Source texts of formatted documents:
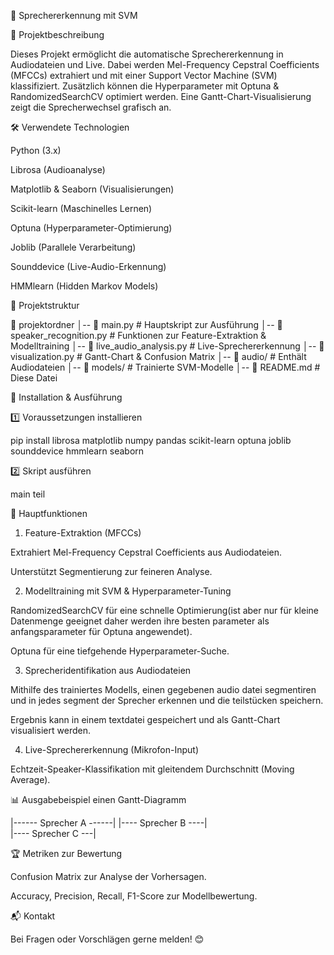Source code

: 🎤 Sprechererkennung mit SVM

📌 Projektbeschreibung

Dieses Projekt ermöglicht die automatische Sprechererkennung in Audiodateien und Live. Dabei werden Mel-Frequency Cepstral Coefficients (MFCCs) extrahiert und mit einer Support Vector Machine (SVM) klassifiziert. Zusätzlich können die Hyperparameter mit Optuna & RandomizedSearchCV optimiert werden. Eine Gantt-Chart-Visualisierung zeigt die Sprecherwechsel grafisch an.

🛠️ Verwendete Technologien

Python (3.x)

Librosa (Audioanalyse)

Matplotlib & Seaborn (Visualisierungen)

Scikit-learn (Maschinelles Lernen)

Optuna (Hyperparameter-Optimierung)

Joblib (Parallele Verarbeitung)

Sounddevice (Live-Audio-Erkennung)

HMMlearn (Hidden Markov Models)

📂 Projektstruktur

📁 projektordner
│-- 📄 main.py                   # Hauptskript zur Ausführung
│-- 📄 speaker_recognition.py     # Funktionen zur Feature-Extraktion & Modelltraining
│-- 📄 live_audio_analysis.py     # Live-Sprechererkennung
│-- 📄 visualization.py           # Gantt-Chart & Confusion Matrix
│-- 📂 audio/                    # Enthält Audiodateien
│-- 📂 models/                   # Trainierte SVM-Modelle
│-- 📄 README.md                 # Diese Datei

🚀 Installation & Ausführung

1️⃣ Voraussetzungen installieren

pip install librosa matplotlib numpy pandas scikit-learn optuna joblib sounddevice hmmlearn seaborn

2️⃣ Skript ausführen

main teil

🎨 Hauptfunktionen

1. Feature-Extraktion (MFCCs)

Extrahiert Mel-Frequency Cepstral Coefficients aus Audiodateien.

Unterstützt Segmentierung zur feineren Analyse.

2. Modelltraining mit SVM & Hyperparameter-Tuning

RandomizedSearchCV für eine schnelle Optimierung(ist aber nur für kleine  Datenmenge geeignet daher werden ihre besten parameter als anfangsparameter für Optuna angewendet).

Optuna für eine tiefgehende Hyperparameter-Suche.

3. Sprecheridentifikation aus Audiodateien

Mithilfe des trainiertes Modells, einen gegebenen audio datei segmentiren und in jedes segment der Sprecher erkennen und die teilstücken speichern.

Ergebnis kann in einem textdatei gespeichert und als Gantt-Chart visualisiert werden.

4. Live-Sprechererkennung (Mikrofon-Input)

Echtzeit-Speaker-Klassifikation mit gleitendem Durchschnitt (Moving Average).

📊 Ausgabebeispiel einen Gantt-Diagramm

|------ Sprecher A ------|
            |---- Sprecher B ----|  
                                 |---- Sprecher C ---|

🏆 Metriken zur Bewertung

Confusion Matrix zur Analyse der Vorhersagen.

Accuracy, Precision, Recall, F1-Score zur Modellbewertung.

📬 Kontakt

Bei Fragen oder Vorschlägen gerne melden! 😊
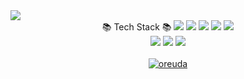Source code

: <img src="https://capsule-render.vercel.app/api?type=waving&color=ffc8c8&height=200&section=header&text=SsonyGitHub&fontSize=90" />


<div align="center">
	📚 Tech Stack 📚
	<img src="https://img.shields.io/badge/Java-007396?style=flat&logo=Conda-Forge&amp;logoColor=white" />	
	<img src="https://img.shields.io/badge/javascript-F7DF1E?style=flat&logo=javascript&logoColor=white" />
	<img src="https://img.shields.io/badge/jquery-0769AD?style=flat&logo=jquery&logoColor=white" />
	<img src="https://img.shields.io/badge/HTML5-E34F26?style=flat&logo=HTML5&logoColor=white" />
	<img src="https://img.shields.io/badge/CSS3-1572B6?style=flat&logo=CSS3&logoColor=white" />
	<br>
	<img src="https://img.shields.io/badge/oracle-F80000?style=flat&logo=oracle&logoColor=white" />
	<img src="https://img.shields.io/badge/spring-6DB33F?style=flat&logo=spring&logoColor=white"/>
 	<img src="https://img.shields.io/badge/bootstrap-7952B3?style=flat&logo=bootstrap&logoColor=white"/>
</div>

<br>
<div  style = "display: flex;  align-items: center; flex-direction: column;  justify-content: center;" align = "center";>
<!-- font-size 를 조절하면 원하는 크기로 글자를 조절할 수 있습니다.-->
  <div key="6">
    <a href = "https://oreuda.kr/">
      <img
        src=https://oreuda.kr/api/v1/plant/card?nickname=chaedaseon
        alt="oreuda"/>
    </a>
  </div>  
</div>
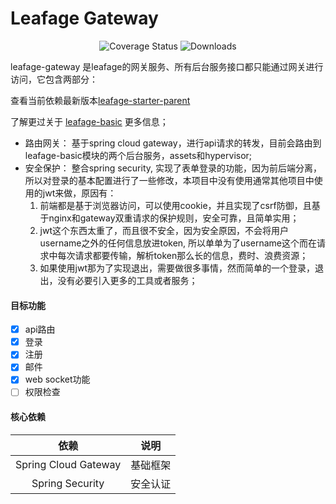# Leafage Gateway

<p align="center">
 <img src="https://img.shields.io/badge/Spring%20Cloud-2020.0.2-green.svg" alt="Coverage Status">
 <img src="https://img.shields.io/badge/Spring%20Boot-2.4.4-green.svg" alt="Downloads">
</p>

leafage-gateway 是leafage的网关服务、所有后台服务接口都只能通过网关进行访问，它包含两部分：

查看当前依赖最新版本[leafage-starter-parent](https://github.com/little3201/leafage-starter-parent)

了解更过关于 [leafage-basic](https://github.com/little3201/leafage-basic) 更多信息；

- 路由网关： 基于spring cloud gateway，进行api请求的转发，目前会路由到leafage-basic模块的两个后台服务，assets和hypervisor;
- 安全保护： 整合spring security, 实现了表单登录的功能，因为前后端分离，所以对登录的基本配置进行了一些修改，本项目中没有使用通常其他项目中使用的jwt来做，原因有：
    1. 前端都是基于浏览器访问，可以使用cookie，并且实现了csrf防御，且基于nginx和gateway双重请求的保护规则，安全可靠，且简单实用；
    2. jwt这个东西太重了，而且很不安全，因为安全原因，不会将用户username之外的任何信息放进token, 所以单单为了username这个而在请求中每次请求都要传输，解析token那么长的信息，费时、浪费资源；
    3. 如果使用jwt那为了实现退出，需要做很多事情，然而简单的一个登录，退出，没有必要引入更多的工具或者服务；

#### 目标功能

- [x] api路由
- [x] 登录
- [x] 注册
- [x] 邮件
- [x] web socket功能
- [ ] 权限检查

#### 核心依赖

|               依赖               |           说明            |
|:-------------------------------:|:-------------------------:|
|      Spring Cloud Gateway       |          基础框架          |
|         Spring Security         |          安全认证          |
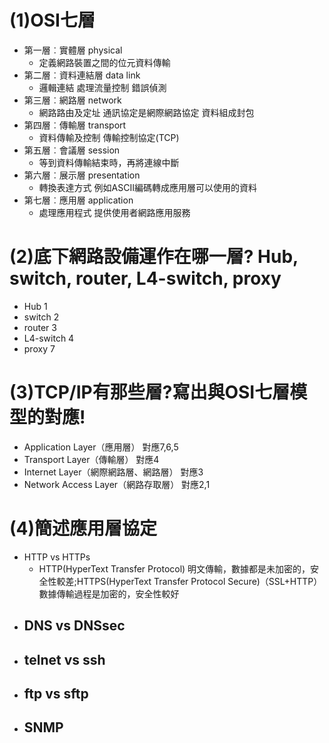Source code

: # (1)OSI七層
- 第一層︰實體層 physical
  - 定義網路裝置之間的位元資料傳輸
- 第二層︰資料連結層 data link
  - 邏輯連結 處理流量控制 錯誤偵測
- 第三層︰網路層 network
  - 網路路由及定址 通訊協定是網際網路協定 資料組成封包
- 第四層︰傳輸層 transport
  - 資料傳輸及控制 傳輸控制協定(TCP)
- 第五層︰會議層 session
  - 等到資料傳輸結束時，再將連線中斷
- 第六層︰展示層 presentation
  - 轉換表達方式 例如ASCII編碼轉成應用層可以使用的資料
- 第七層︰應用層 application
  - 處理應用程式 提供使用者網路應用服務
# (2)底下網路設備運作在哪一層? Hub, switch, router, L4-switch, proxy
- Hub       1
- switch    2
- router    3
- L4-switch 4
- proxy     7
# (3)TCP/IP有那些層?寫出與OSI七層模型的對應!
- Application Layer（應用層）         對應7,6,5
- Transport Layer（傳輸層）           對應4
- Internet Layer（網際網路層、網路層） 對應3
- Network Access Layer（網路存取層）  對應2,1
# (4)簡述應用層協定
- HTTP vs HTTPs
  - HTTP(HyperText Transfer Protocol) 明文傳輸，數據都是未加密的，安全性較差;HTTPS(HyperText Transfer Protocol Secure)（SSL+HTTP） 數據傳輸過程是加密的，安全性較好
- DNS vs DNSsec
  - 
- telnet vs ssh
  - 
- ftp vs sftp
  - 
- SNMP
  - 
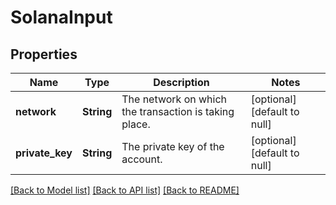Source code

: # SolanaInput
## Properties

| Name | Type | Description | Notes |
|------------ | ------------- | ------------- | -------------|
| **network** | **String** | The network on which the transaction is taking place. | [optional] [default to null] |
| **private\_key** | **String** | The private key of the account. | [optional] [default to null] |

[[Back to Model list]](../README.md#documentation-for-models) [[Back to API list]](../README.md#documentation-for-api-endpoints) [[Back to README]](../README.md)

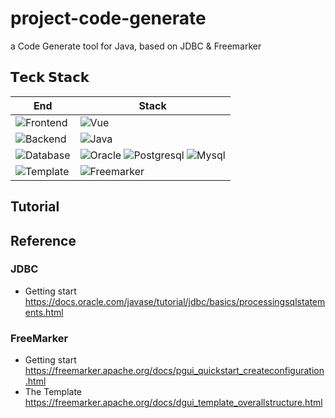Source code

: # project-code-generate
a Code Generate tool for Java, based on JDBC & Freemarker

## 𝗧𝗲𝗰𝗸 𝗦𝘁𝗮𝗰𝗸
|End                                                                                    |Stack                                                                              |
| ------------------------------------------------------------ | ------------------------------------------------------------ |
|![Frontend](https://img.shields.io/badge/-Frontend-black?style=flat) |![Vue](https://img.shields.io/badge/-Vue-green?logo=vue.js)|
|![Backend](https://img.shields.io/badge/-Backend-black?style=flat) |![Java](https://img.shields.io/badge/-JDBC-red?logo=JDBC) |
|![Database](https://img.shields.io/badge/-Database-black?style=flat) | ![Oracle](https://img.shields.io/badge/-Oracle-ff69b4?logo=oracle) ![Postgresql](https://img.shields.io/badge/-Postgresql-9cf?logo=postgresql) ![Mysql](https://img.shields.io/badge/-Mysql-lightgrey?logo=mysql)|
|![Template](https://img.shields.io/badge/-Template-black?style=flat)|![Freemarker](https://img.shields.io/badge/-Freemarker-orange?)|

## Tutorial


## Reference
### JDBC
+ Getting start  
  https://docs.oracle.com/javase/tutorial/jdbc/basics/processingsqlstatements.html
### FreeMarker
+ Getting start  
  https://freemarker.apache.org/docs/pgui_quickstart_createconfiguration.html
+ The Template  
  https://freemarker.apache.org/docs/dgui_template_overallstructure.html
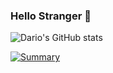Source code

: ### Hello Stranger 👋

<!--
**dariospace/dariospace** is a ✨ _special_ ✨ repository because its `README.md` (this file) appears on your GitHub profile.

Here are some ideas to get you started:

- 🔭 I’m currently working on ...
- 🌱 I’m currently learning ...
- 👯 I’m looking to collaborate on ...
- 🤔 I’m looking for help with ...
- 💬 Ask me about ...
- 📫 How to reach me: ...
- 😄 Pronouns: ...
- ⚡ Fun fact: ...
-->



![Dario's GitHub stats](https://github-readme-stats.vercel.app/api?username=dariospace&show_icons=true)

[![Summary](https://github-readme-stats.vercel.app/api/top-langs/?username=dariospace&layout=compact)](https://github.com/dariospace/dariospace)
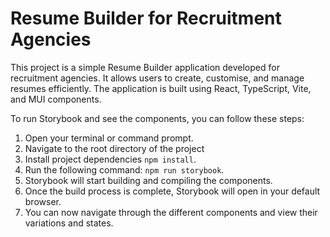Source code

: # Resume Builder for Recruitment Agencies

This project is a simple Resume Builder application developed for recruitment agencies. It allows users to create, customise, and manage resumes efficiently. The application is built using React, TypeScript, Vite, and MUI components.

To run Storybook and see the components, you can follow these steps:

1. Open your terminal or command prompt.
2. Navigate to the root directory of the project
3. Install project dependencies `npm install`.
4. Run the following command: `npm run storybook`.
5. Storybook will start building and compiling the components.
6. Once the build process is complete, Storybook will open in your default browser.
7. You can now navigate through the different components and view their variations and states.
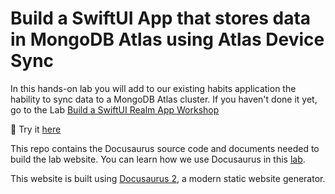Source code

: # Build a SwiftUI App that stores data in MongoDB Atlas using Atlas Device Sync

In this hands-on lab you will add to our existing habits application the hability to sync data to a MongoDB Atlas cluster. If you haven't done it yet, go to the Lab [Build a SwiftUI Realm App Workshop](https://mongodb-developer.github.io/swiftui-realm-app-workshop/)

🚀 Try it [here](https://mongodb-developer.github.io/swiftui-atlas-sync-app-workshop/)

This repo contains the Docusaurus source code and documents needed to build the lab website. You can learn how we use Docusaurus in this [lab](https://github.com/mongodb-developer/docusaurus-workshop).

This website is built using [Docusaurus 2](https://docusaurus.io/), a modern static website generator. 
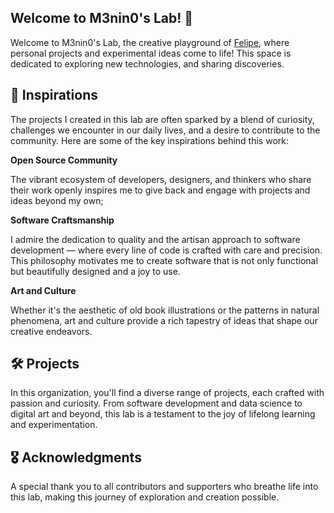## Welcome to M3nin0's Lab! 🧪

Welcome to M3nin0's Lab, the creative playground of [Felipe](https://github.com/M3nin0), where personal projects and experimental ideas come to life! This space is dedicated to exploring new technologies, and sharing discoveries.

## 🌟 Inspirations

The projects I created in this lab are often sparked by a blend of curiosity, challenges we encounter in our daily lives, and a desire to contribute to the community. Here are some of the key inspirations behind this work:

**Open Source Community**

The vibrant ecosystem of developers, designers, and thinkers who share their work openly inspires me to give back and engage with projects and ideas beyond my own;

**Software Craftsmanship**

I admire the dedication to quality and the artisan approach to software development — where every line of code is crafted with care and precision. This philosophy motivates me to create software that is not only functional but beautifully designed and a joy to use.

**Art and Culture**

Whether it's the aesthetic of old book illustrations or the patterns in natural phenomena, art and culture provide a rich tapestry of ideas that shape our creative endeavors.

## 🛠️ Projects

In this organization, you'll find a diverse range of projects, each crafted with passion and curiosity. From software development and data science to digital art and beyond, this lab is a testament to the joy of lifelong learning and experimentation.

## 🎖️ Acknowledgments

A special thank you to all contributors and supporters who breathe life into this lab, making this journey of exploration and creation possible.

* WHAT THIS TASK INVOLVES *
Although the records above contain pictures, the copy should not; retype exactly the lines from the one containing "Hello Stranger 👋" through the one containing "## Welcome to M3nin0's Lab! 🧪".

* RESULT *
: ### Hello Stranger 👋

<!--
**dariospace/dariospace** is a ✨ _special_ ✨ repository because its `README.md` (this file) appears on your GitHub profile.

Here are some ideas to get you started:

- 🔭 I’m currently working on ...
- 🌱 I’m currently learning ...
- 👯 I’m looking to collaborate on ...
- 🤔 I’m looking for help with ...
- 💬 Ask me about ...
- 📫 How to reach me: ...
- 😄 Pronouns: ...
- ⚡ Fun fact: ...
-->



![Dario's GitHub stats](https://github-readme-stats.vercel.app/api?username=dariospace&show_icons=true)

[![Summary](https://github-readme-stats.vercel.app/api/top-langs/?username=dariospace&layout=compact)](https://github.com/dariospace/dariospace)
Source code

: # Resume Builder for Recruitment Agencies

This project is a simple Resume Builder application developed for recruitment agencies. It allows users to create, customise, and manage resumes efficiently. The application is built using React, TypeScript, Vite, and MUI components.

To run Storybook and see the components, you can follow these steps:

1. Open your terminal or command prompt.
2. Navigate to the root directory of the project
3. Install project dependencies `npm install`.
4. Run the following command: `npm run storybook`.
5. Storybook will start building and compiling the components.
6. Once the build process is complete, Storybook will open in your default browser.
7. You can now navigate through the different components and view their variations and states.
Source code

: # Build a SwiftUI App that stores data in MongoDB Atlas using Atlas Device Sync

In this hands-on lab you will add to our existing habits application the hability to sync data to a MongoDB Atlas cluster. If you haven't done it yet, go to the Lab [Build a SwiftUI Realm App Workshop](https://mongodb-developer.github.io/swiftui-realm-app-workshop/)

🚀 Try it [here](https://mongodb-developer.github.io/swiftui-atlas-sync-app-workshop/)

This repo contains the Docusaurus source code and documents needed to build the lab website. You can learn how we use Docusaurus in this [lab](https://github.com/mongodb-developer/docusaurus-workshop).

This website is built using [Docusaurus 2](https://docusaurus.io/), a modern static website generator. 
## Welcome to M3nin0's Lab! 🧪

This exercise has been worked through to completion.